LA MÚSICA, LA POSIBILIDAD

“Comencé mi etapa de freelance e hice muchas producciones independientes, hasta que un día me invitaron a Corrientes a la presentación de un grupo que estaba en un proyecto federal de Gustavo Santaolalla. Hasta allí llegué con mi amiga inseparable, la cámara fotográfica, hice fotos, un registro que nadie me había pedido pero que es parte de mi impronta. En la semana se las pasé a mis amigos, ellos las subieron a un grupo de WhatsApp donde estaba Gustavo, él las vio y también su compañera, Alejandra, que es fotógrafa. Ella me escribió por privado y me hizo unos comentarios muy interesantes sobre ese trabajo y al final se estableció una relación. Como producto de ese contacto me ofreció viajar a Buenos Aires para hacer un registro de la presentación en el Teatro Colón. Ese fue el comienzo de mi historia con Gustavo y Alejandra, que me llevó a radicarme en Buenos Aires y seguir colaborando con ellos. Un sueño que se va haciendo realidad”.


LA FOTOGRAFÍA, TRABAJO Y EXPRESIÓN

“Al principio lo tomé como una herramienta que me aportaría mucho en mi profesión como arquitecta, luego encontré en ella una forma de expresión artística y me subí a ese tren. Pero al incursionar en el aspecto social me di cuenta que era una herramienta muy importante de información. Desde ese instante tuvo otro valor que yo no había tenido en cuenta y que al descubrirlo noté que me hacía estar más cerca de la realidad y de lo que sucedía en la sociedad”.

“Actualmente integro un colectivo de mujeres que trabajamos en lo audiovisual, el grupo se llama Xinética, con el cual participamos, además en una agrupación a nivel nacional cuya denominación es MUA. Es un trabajo que estoy haciendo en forma muy activa, complementario a mi actividad como fotógrafa de espectáculos y que a su vez me permite hacer algo desde mi óptica como reportera, con una mirada distinta, donde la cámara es la herramienta fundamental”.

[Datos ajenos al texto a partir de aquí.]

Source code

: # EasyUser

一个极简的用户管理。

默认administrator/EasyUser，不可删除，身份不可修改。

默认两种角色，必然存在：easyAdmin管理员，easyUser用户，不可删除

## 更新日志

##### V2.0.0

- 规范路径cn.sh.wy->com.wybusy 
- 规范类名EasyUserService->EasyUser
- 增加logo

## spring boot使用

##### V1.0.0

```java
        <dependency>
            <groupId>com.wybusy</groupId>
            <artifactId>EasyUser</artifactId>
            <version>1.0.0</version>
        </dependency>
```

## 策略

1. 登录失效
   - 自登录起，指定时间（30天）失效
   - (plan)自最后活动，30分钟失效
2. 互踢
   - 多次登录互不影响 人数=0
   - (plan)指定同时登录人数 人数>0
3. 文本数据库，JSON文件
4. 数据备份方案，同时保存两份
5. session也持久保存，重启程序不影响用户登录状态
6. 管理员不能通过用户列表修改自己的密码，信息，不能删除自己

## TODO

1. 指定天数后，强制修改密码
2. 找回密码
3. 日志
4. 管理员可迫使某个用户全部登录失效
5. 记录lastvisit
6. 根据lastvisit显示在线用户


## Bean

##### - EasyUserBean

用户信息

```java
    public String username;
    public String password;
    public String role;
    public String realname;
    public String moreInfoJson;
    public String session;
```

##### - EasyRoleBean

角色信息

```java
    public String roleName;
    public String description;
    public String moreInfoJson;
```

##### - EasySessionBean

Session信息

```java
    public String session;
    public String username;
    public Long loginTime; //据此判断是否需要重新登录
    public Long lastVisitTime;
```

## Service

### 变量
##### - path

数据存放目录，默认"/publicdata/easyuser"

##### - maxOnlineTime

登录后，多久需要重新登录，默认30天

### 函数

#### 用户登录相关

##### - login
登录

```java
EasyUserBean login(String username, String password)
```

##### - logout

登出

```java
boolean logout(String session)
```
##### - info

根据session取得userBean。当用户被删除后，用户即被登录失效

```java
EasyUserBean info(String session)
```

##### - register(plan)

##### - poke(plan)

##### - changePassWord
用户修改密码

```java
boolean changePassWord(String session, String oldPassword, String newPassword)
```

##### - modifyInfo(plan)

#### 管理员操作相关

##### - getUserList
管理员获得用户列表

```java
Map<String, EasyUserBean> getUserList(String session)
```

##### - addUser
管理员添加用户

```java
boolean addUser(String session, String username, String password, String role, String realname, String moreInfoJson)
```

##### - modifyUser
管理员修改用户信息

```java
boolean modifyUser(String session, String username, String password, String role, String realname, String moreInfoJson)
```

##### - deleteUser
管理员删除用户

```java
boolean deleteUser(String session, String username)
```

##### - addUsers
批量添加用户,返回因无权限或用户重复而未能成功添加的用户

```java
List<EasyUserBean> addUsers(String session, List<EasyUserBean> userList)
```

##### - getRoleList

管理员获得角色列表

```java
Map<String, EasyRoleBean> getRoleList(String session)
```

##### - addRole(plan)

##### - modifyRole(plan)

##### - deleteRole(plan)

“La fotografía hoy ocupa el lugar más importante en mi vida, a través de ella canalizo todo lo que pienso, la militancia social, sueños, mis proyectos. Desde el trabajo hasta la vida cotidiana, todo pasa por ella”.


LA ERA SANTAOLLA

“Me cuesta creer que es verdad y que no es parte de ese sueño que tuve alguna vez. Puedo afirmar que Gustavo es fantástico, no solamente por lo que significa en la música su presencia, sino porque es una gran persona, al igual que Alejandra su compañera. Ellos me abrieron una gran puerta, han sido, y siguen siendo, muy generosos conmigo. En este momentos voy a comenzar un trabajo con Bajofondo y eso para mí tiene un gran significado, mucha responsabilidad, asimismo lo asumo con mucho agrado.

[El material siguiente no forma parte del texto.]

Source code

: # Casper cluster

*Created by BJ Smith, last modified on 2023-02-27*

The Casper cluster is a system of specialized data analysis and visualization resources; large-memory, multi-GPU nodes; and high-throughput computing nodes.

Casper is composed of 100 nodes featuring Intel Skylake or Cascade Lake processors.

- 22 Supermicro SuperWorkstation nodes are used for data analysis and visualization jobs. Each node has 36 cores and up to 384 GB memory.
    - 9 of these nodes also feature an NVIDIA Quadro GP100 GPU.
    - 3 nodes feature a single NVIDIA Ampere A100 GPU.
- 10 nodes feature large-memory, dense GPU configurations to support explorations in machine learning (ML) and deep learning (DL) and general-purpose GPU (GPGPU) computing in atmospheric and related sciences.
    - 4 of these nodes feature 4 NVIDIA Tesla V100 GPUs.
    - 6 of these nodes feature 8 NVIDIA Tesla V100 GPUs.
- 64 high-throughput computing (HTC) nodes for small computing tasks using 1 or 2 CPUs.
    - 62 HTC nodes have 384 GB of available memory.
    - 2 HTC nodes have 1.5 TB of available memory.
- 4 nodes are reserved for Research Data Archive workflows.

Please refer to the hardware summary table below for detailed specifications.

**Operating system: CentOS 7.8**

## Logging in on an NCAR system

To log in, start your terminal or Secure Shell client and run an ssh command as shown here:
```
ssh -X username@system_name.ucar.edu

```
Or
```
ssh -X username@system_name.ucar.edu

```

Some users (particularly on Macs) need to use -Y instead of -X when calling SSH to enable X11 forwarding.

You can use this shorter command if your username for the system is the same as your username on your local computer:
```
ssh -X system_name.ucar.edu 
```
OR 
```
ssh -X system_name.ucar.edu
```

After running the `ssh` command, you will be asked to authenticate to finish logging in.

Hoy me siento plena en mi trabajo. El sentido de la responsabilidad profesional en Gustavo es muy amplio, es muy exigente consigo mismo y eso lo transmite en forma permanente a todo su equipo. Ser parte de esto me ha hecho ver que el abanico de posibilidades es infinito y que cada día surge algo nuevo. Yo abandoné mi zona de confort, mi casa, mi ciudad, mi gato, mi perro, por una apuesta en la gran ciudad y creo que estoy en el camino correcto, dentro del cual, teniendo el apoyo de Alejandra y Gustavo, me siento muy segura y muy a gusto”.

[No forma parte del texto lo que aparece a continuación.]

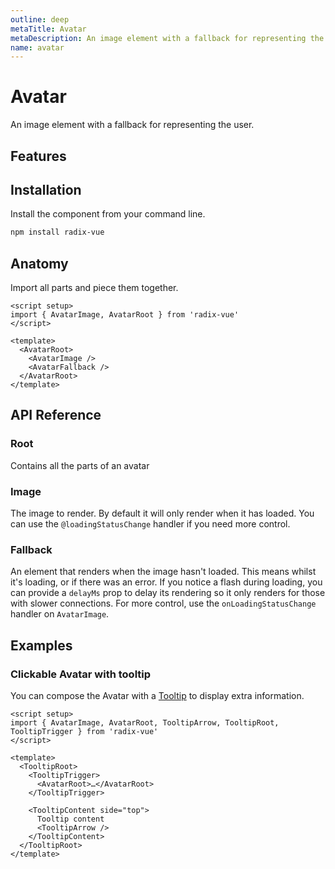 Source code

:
 ```yaml
---
outline: deep
metaTitle: Avatar
metaDescription: An image element with a fallback for representing the user.
name: avatar
---
```


<script setup>
import DemoAvatar from '../../components/demo/Avatar/index.vue'
</script>

# Avatar

<Description>
An image element with a fallback for representing the user.
</Description>

<HeroContainer folder="Avatar">
<DemoAvatar />
<template v-slot:codeSlot>
<HeroCodeGroup>
<div filename="index.vue">

<<< ../../components/demo/Avatar/index.vue

</div>
<div filename="tailwind.config.js">

<<< ../../components/demo/Avatar/tailwind.config.js

</div>
</HeroCodeGroup>
</template>
</HeroContainer>

## Features

<Highlights
  :features="[
    'Automatic and manual control over when the image renders.',
    'Fallback part accepts any children.',
    'Optionally delay fallback rendering to avoid content flashing.',
  ]"
/>

## Installation

Install the component from your command line.

```bash
npm install radix-vue
```

## Anatomy

Import all parts and piece them together.

```vue
<script setup>
import { AvatarImage, AvatarRoot } from 'radix-vue'
</script>

<template>
  <AvatarRoot>
    <AvatarImage />
    <AvatarFallback />
  </AvatarRoot>
</template>
```

## API Reference

### Root

Contains all the parts of an avatar

<PropsTable :data="[
    {
      name: 'asChild',
      required: false,
      type: 'boolean',
      default: 'false',
      description: 'Change the default rendered element for the one passed as a child, merging their props and behavior.<br><br>Read our <a href=&quot;/guides/composition&quot;>Composition</a> guide for more details.',
    },
  ]"
/>

### Image

The image to render. By default it will only render when it has loaded. You can use the `@loadingStatusChange` handler if you need more control.

<PropsTable :data="[
    {
      name: 'asChild',
      required: false,
      type: 'boolean',
      default: 'false',
      description: 'Change the default rendered element for the one passed as a child, merging their props and behavior.<br><br>Read our <a href=&quot;/guides/composition&quot;>Composition</a> guide for more details.',
    }, 
  ]"
/>


<EmitsTable 
  :data="[
    {
      name: '@loadingStatusChange',
      type: '(status: &quot;idle&quot; | &quot;loading&quot; | &quot;loaded&quot; | &quot;error&quot;) => void',
      description:
        'A callback providing information about the loading status of the image. This is useful in case you want to control more precisely what to render as the image is loading.',
    },
  ]" 
/>

### Fallback

An element that renders when the image hasn't loaded. This means whilst it's loading, or if there was an error. If you notice a flash during loading, you can provide a `delayMs` prop to delay its rendering so it only renders for those with slower connections. For more control, use the `onLoadingStatusChange` handler on `AvatarImage`.

<PropsTable :data="[
    {
      name: 'asChild',
      required: false,
      type: 'boolean',
      default: 'false',
      description: 'Change the default rendered element for the one passed as a child, merging their props and behavior.<br><br>Read our <a href=&quot;/guides/composition&quot;>Composition</a> guide for more details.',
    },
    {
      name: 'delayMs',
      type: 'number',
      description:
        'Useful for delaying rendering so it only appears for those with slower connections.',
    },
  ]"
/>

## Examples

### Clickable Avatar with tooltip

You can compose the Avatar with a [Tooltip](/components/tooltip) to display extra information.

```vue line=5,6,7,12,13,15,17-21
<script setup>
import { AvatarImage, AvatarRoot, TooltipArrow, TooltipRoot, TooltipTrigger } from 'radix-vue'
</script>

<template>
  <TooltipRoot>
    <TooltipTrigger>
      <AvatarRoot>…</AvatarRoot>
    </TooltipTrigger>

    <TooltipContent side="top">
      Tooltip content
      <TooltipArrow />
    </TooltipContent>
  </TooltipRoot>
</template>
```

Maia Alcire es una mujer con sus sentidos bien activados. Es otro ejemplo de que cuando se produce un encuentro entre dos que se andan buscando y logran conocerse, el resultado es contundente. Ésto es lo que sucede entre ella y la fotografía. Ambas van en el mismo sentido y el vínculo material es una cámara fotográfica, pero el real tiene que ver con lo que se siente.